▸ Exercise directions:
Search the entries for the word "complex". Copy every line where it turns up.

(Pictures paired with source code)
=-=-=
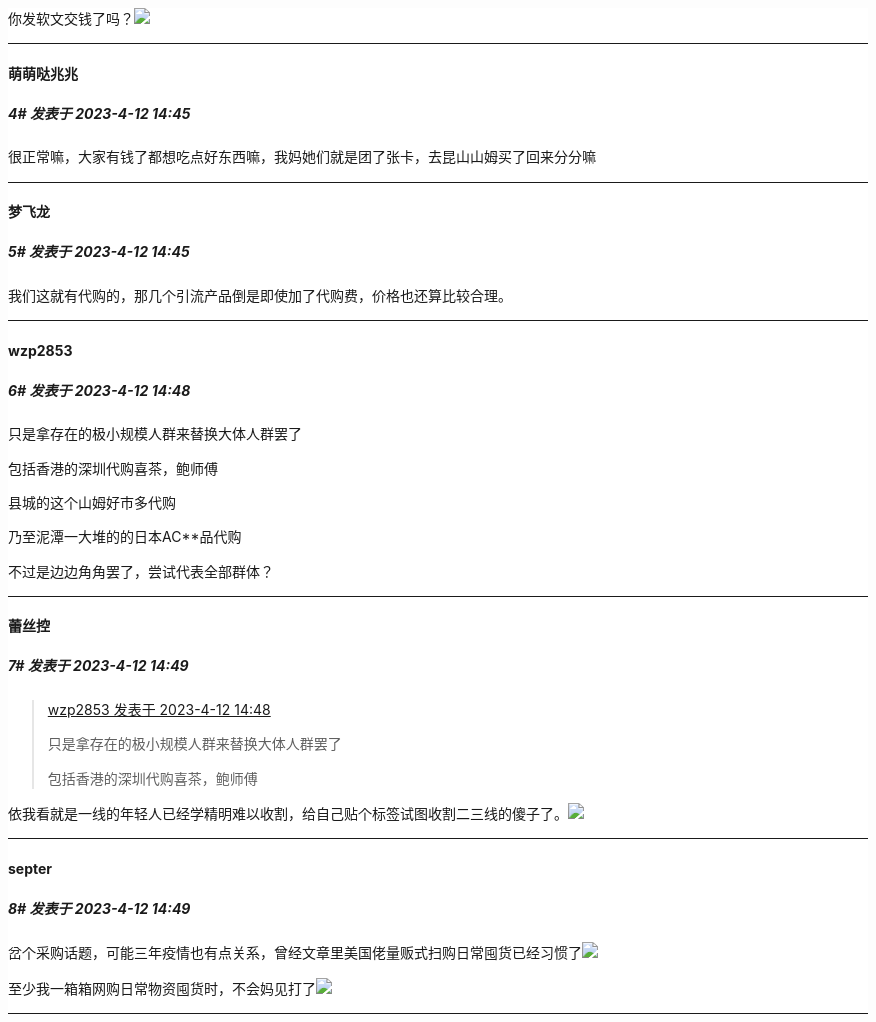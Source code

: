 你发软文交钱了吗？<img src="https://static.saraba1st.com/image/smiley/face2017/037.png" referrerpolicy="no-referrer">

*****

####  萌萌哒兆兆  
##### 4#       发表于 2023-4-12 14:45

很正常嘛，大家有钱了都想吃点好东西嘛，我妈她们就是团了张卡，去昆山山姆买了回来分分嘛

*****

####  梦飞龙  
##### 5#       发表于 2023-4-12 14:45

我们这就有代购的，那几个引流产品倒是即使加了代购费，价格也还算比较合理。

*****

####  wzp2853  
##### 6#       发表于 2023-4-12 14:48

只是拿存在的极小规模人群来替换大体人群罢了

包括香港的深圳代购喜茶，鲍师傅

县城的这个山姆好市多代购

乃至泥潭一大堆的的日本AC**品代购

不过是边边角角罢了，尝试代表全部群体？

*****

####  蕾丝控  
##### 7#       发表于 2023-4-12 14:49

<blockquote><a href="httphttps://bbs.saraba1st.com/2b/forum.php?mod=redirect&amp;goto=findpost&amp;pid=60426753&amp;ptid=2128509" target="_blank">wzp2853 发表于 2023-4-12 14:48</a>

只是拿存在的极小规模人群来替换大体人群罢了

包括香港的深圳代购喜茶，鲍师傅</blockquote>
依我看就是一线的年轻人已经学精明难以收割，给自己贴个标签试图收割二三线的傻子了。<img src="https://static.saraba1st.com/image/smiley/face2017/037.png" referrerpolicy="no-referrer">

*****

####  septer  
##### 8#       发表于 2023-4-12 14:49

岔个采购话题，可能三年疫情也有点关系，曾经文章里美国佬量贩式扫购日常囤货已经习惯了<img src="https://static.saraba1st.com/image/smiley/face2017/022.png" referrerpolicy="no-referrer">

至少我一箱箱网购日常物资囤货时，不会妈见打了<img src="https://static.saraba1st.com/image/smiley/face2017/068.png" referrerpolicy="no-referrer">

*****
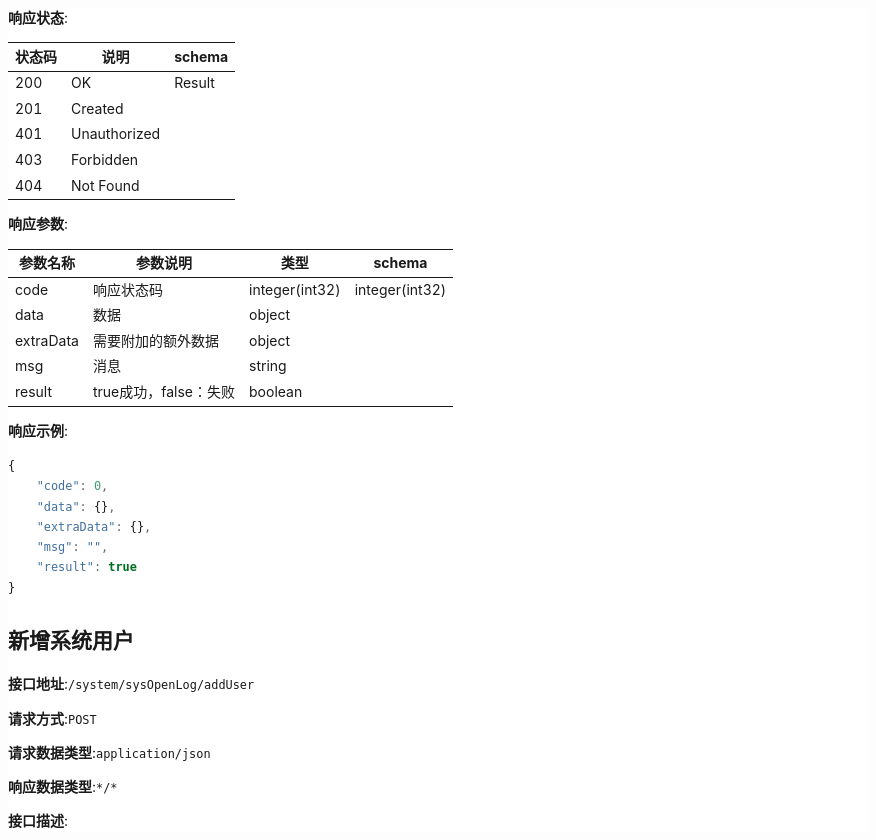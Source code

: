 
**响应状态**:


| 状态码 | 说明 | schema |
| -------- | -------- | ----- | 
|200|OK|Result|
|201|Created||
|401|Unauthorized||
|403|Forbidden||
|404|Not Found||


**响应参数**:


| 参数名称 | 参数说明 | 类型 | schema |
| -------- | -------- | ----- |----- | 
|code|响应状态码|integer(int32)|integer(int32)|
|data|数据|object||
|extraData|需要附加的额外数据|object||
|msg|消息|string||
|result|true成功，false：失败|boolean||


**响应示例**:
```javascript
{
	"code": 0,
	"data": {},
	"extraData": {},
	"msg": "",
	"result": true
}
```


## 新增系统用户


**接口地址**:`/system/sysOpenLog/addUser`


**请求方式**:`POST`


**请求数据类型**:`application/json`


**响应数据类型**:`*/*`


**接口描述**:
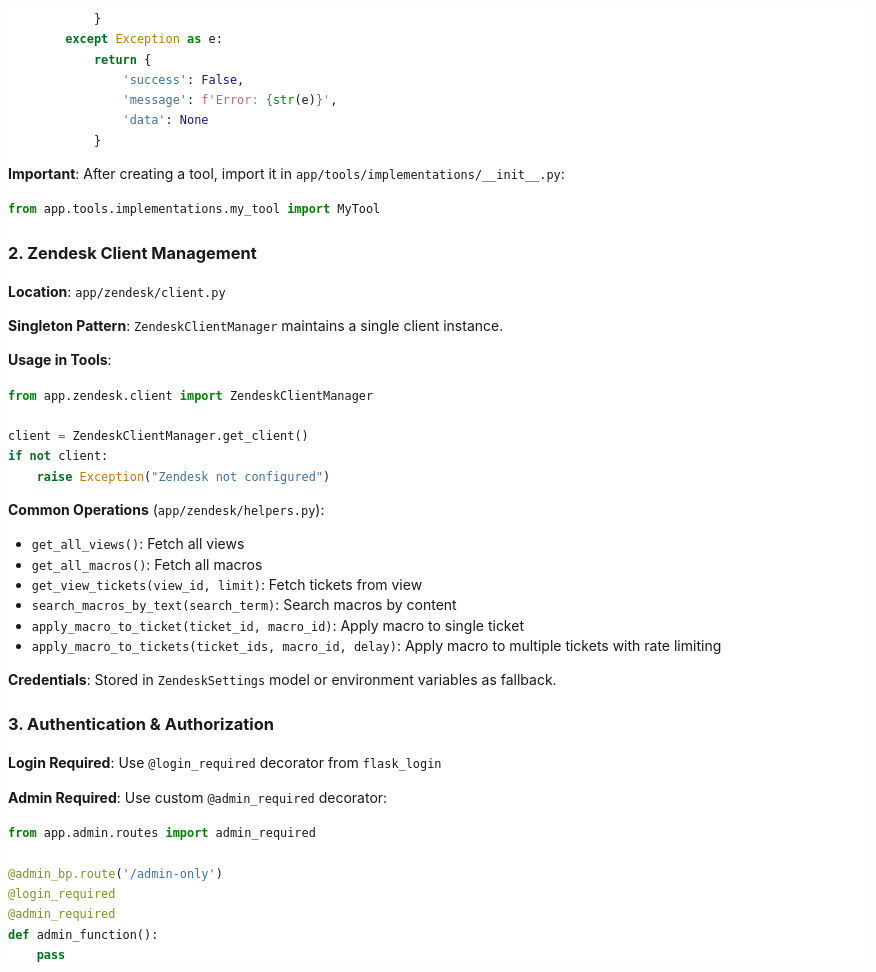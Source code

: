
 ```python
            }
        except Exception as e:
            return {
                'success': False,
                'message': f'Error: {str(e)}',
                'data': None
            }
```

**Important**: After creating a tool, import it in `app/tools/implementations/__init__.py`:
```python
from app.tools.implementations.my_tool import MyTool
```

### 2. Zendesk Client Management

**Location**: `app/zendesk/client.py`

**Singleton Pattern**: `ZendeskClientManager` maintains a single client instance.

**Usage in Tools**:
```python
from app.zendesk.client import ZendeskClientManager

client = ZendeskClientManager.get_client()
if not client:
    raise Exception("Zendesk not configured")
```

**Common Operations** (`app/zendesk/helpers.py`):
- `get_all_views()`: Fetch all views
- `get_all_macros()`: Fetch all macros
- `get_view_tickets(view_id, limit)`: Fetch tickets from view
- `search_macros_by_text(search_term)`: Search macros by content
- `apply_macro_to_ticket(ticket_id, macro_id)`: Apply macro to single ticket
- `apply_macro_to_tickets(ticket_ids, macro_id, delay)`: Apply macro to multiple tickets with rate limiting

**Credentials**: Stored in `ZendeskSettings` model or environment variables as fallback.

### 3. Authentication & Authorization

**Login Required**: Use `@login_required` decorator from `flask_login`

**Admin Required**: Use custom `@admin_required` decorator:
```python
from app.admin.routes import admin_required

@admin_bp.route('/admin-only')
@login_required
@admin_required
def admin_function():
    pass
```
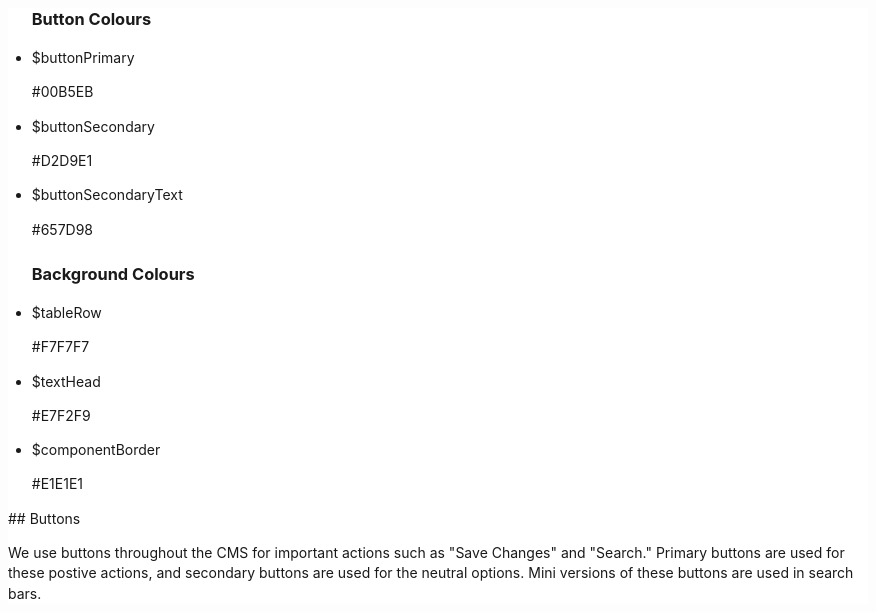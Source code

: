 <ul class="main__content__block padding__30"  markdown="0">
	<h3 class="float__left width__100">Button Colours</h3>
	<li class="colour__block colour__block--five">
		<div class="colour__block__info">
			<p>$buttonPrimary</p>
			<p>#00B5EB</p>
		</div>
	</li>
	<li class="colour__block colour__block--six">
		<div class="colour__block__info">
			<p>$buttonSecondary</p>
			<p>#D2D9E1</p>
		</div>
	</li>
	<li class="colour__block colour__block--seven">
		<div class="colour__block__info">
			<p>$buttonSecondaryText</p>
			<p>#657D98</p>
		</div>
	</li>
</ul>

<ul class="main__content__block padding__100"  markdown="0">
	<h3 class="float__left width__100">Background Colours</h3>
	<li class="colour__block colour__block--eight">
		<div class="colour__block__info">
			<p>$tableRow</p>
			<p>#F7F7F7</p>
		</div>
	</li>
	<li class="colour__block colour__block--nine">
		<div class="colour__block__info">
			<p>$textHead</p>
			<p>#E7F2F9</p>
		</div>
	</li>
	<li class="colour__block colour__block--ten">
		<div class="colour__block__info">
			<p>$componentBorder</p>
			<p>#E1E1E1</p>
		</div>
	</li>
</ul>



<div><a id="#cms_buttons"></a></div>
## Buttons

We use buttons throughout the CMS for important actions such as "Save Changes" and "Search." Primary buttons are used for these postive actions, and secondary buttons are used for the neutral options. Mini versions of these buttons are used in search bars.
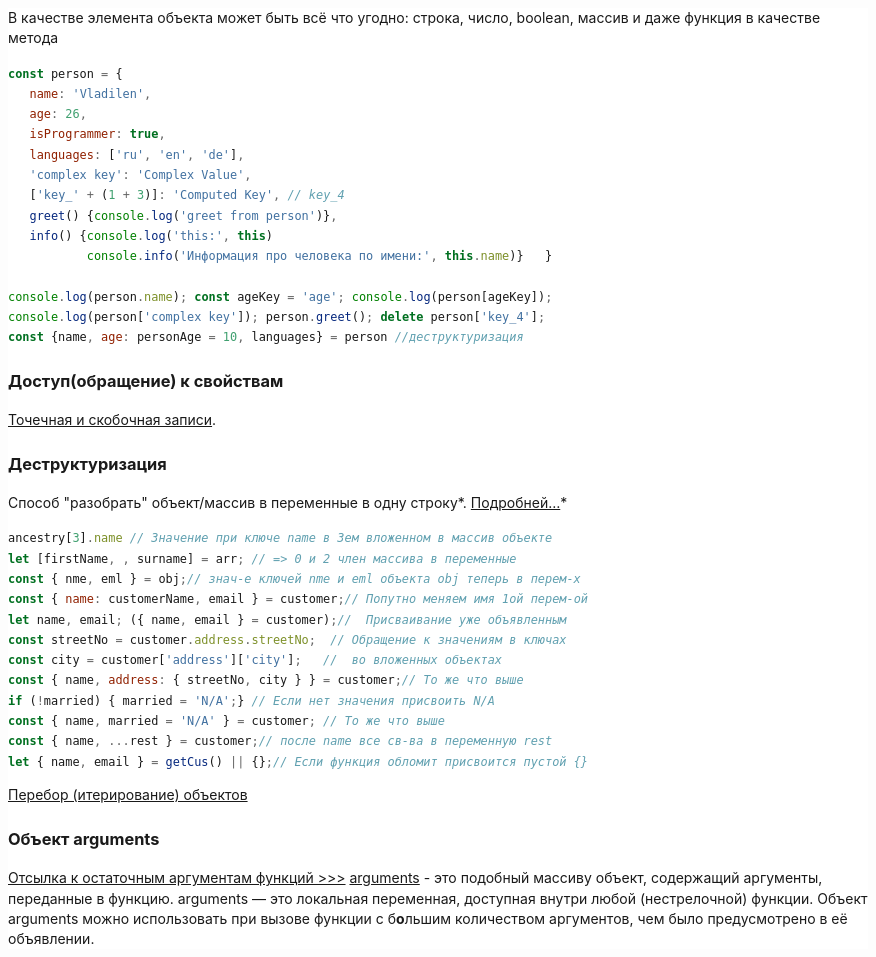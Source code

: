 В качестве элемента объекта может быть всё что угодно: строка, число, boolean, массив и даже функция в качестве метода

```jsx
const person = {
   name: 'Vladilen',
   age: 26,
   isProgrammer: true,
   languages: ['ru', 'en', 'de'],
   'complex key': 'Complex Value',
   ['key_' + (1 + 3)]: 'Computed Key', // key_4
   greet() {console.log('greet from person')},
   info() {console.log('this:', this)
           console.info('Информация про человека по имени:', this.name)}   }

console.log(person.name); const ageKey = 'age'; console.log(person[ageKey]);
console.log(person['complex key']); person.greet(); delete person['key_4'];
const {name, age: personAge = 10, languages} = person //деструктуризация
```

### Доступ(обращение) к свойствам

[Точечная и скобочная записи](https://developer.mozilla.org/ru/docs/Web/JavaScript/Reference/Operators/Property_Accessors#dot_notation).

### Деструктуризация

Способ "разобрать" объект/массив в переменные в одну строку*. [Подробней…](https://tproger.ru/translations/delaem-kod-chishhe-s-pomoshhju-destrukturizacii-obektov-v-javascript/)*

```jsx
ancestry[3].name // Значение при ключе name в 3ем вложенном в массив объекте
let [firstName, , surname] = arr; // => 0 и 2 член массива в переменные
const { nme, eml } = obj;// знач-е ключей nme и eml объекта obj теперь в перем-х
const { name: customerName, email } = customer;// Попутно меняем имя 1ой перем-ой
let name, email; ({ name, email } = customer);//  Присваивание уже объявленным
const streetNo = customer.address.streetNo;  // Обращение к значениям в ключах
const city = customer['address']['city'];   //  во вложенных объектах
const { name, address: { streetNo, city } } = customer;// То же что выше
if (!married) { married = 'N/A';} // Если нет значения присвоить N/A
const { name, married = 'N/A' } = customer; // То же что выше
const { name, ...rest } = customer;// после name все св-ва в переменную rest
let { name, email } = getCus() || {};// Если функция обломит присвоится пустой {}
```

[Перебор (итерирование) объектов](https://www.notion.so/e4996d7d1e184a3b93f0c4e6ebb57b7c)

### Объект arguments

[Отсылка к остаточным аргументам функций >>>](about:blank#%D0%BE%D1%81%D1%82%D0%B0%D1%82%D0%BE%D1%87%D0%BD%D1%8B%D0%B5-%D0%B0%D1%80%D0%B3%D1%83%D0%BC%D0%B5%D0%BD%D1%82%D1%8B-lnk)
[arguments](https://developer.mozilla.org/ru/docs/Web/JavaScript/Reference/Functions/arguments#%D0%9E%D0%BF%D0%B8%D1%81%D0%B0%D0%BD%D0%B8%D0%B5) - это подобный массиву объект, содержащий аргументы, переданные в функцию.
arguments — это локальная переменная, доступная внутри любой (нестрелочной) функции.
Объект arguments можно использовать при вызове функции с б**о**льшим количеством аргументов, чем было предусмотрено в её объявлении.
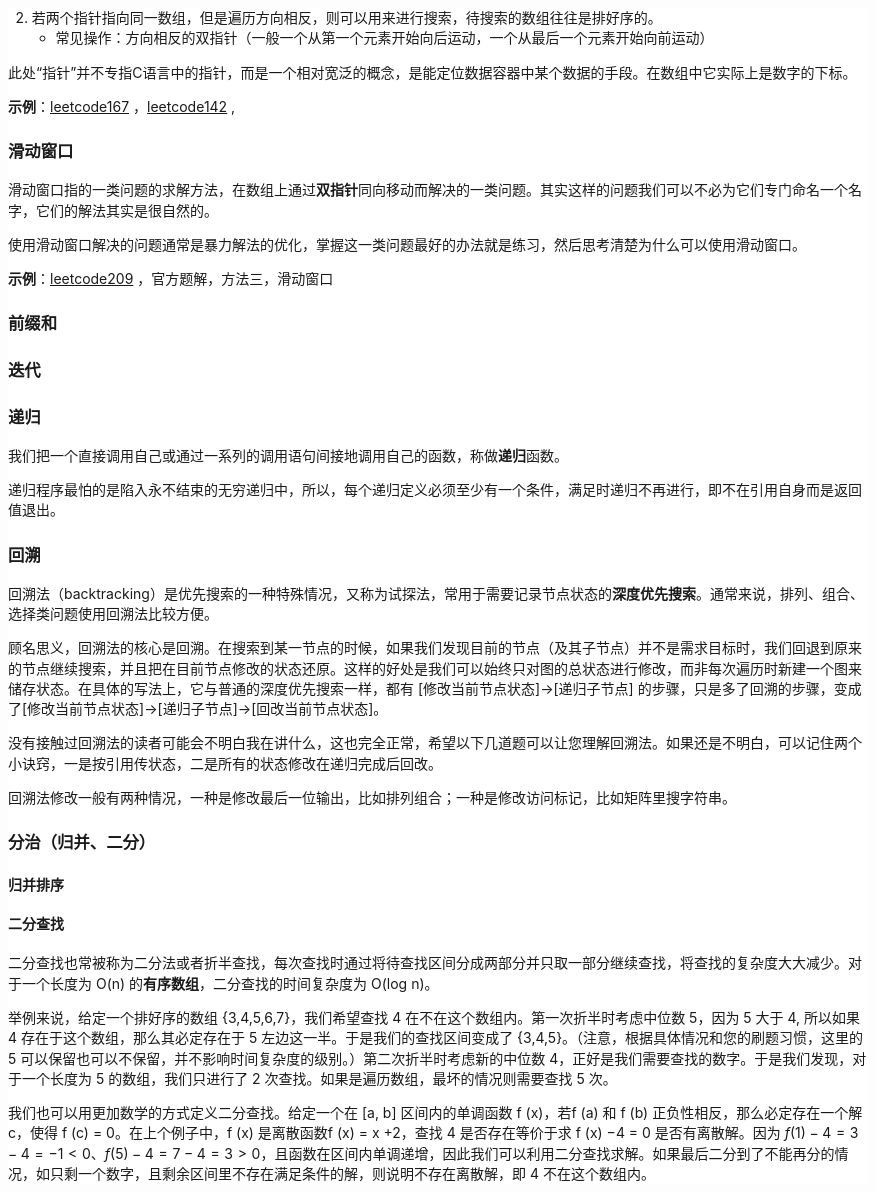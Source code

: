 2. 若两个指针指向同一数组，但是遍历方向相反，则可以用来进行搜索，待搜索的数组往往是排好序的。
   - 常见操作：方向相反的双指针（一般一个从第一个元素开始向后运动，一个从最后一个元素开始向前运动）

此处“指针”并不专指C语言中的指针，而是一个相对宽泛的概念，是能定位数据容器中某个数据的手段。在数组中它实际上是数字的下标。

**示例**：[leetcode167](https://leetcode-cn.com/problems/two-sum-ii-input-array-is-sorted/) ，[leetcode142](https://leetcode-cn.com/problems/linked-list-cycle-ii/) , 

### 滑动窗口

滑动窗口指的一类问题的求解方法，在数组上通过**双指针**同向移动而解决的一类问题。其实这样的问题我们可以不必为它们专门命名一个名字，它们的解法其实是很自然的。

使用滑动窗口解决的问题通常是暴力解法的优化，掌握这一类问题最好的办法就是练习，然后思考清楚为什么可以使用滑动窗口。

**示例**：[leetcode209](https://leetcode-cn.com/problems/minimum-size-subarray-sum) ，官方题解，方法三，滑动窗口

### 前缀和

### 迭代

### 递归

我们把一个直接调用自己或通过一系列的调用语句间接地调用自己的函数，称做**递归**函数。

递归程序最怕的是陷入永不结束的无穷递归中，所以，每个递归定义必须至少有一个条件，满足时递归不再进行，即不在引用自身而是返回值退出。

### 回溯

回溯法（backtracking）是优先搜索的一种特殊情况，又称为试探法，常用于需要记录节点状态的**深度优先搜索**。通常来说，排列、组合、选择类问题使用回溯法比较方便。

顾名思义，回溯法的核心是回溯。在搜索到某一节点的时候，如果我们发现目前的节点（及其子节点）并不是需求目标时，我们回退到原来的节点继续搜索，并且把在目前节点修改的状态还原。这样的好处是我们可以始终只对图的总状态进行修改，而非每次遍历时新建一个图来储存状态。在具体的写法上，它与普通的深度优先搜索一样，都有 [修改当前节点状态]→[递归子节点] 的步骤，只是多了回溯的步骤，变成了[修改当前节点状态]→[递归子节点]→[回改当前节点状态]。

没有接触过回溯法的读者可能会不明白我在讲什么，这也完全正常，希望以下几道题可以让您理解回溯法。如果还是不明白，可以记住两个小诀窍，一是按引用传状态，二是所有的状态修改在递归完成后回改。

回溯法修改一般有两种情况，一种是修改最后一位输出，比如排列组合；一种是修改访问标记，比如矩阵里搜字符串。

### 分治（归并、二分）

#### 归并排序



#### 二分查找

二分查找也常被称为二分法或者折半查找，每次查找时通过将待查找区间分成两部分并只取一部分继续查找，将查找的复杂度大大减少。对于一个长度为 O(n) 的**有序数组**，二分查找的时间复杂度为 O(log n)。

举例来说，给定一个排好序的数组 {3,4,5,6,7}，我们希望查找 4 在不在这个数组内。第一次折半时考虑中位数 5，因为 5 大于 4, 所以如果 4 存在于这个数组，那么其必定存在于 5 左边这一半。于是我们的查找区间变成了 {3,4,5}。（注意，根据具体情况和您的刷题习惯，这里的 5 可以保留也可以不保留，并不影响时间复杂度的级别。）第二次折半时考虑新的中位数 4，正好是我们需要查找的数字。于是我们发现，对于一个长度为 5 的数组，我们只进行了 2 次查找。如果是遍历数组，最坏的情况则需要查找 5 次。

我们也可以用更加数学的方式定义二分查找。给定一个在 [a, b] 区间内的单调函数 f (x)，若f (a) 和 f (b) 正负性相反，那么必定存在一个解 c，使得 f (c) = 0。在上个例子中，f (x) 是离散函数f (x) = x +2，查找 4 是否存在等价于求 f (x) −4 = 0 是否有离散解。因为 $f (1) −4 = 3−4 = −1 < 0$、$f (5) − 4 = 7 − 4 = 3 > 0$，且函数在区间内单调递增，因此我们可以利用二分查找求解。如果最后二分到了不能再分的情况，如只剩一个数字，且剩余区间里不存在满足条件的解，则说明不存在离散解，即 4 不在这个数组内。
=-=-=
▸ Reply:
   'complex key': 'Complex Value',
console.log(person['complex key']); person.greet(); delete person['key_4'];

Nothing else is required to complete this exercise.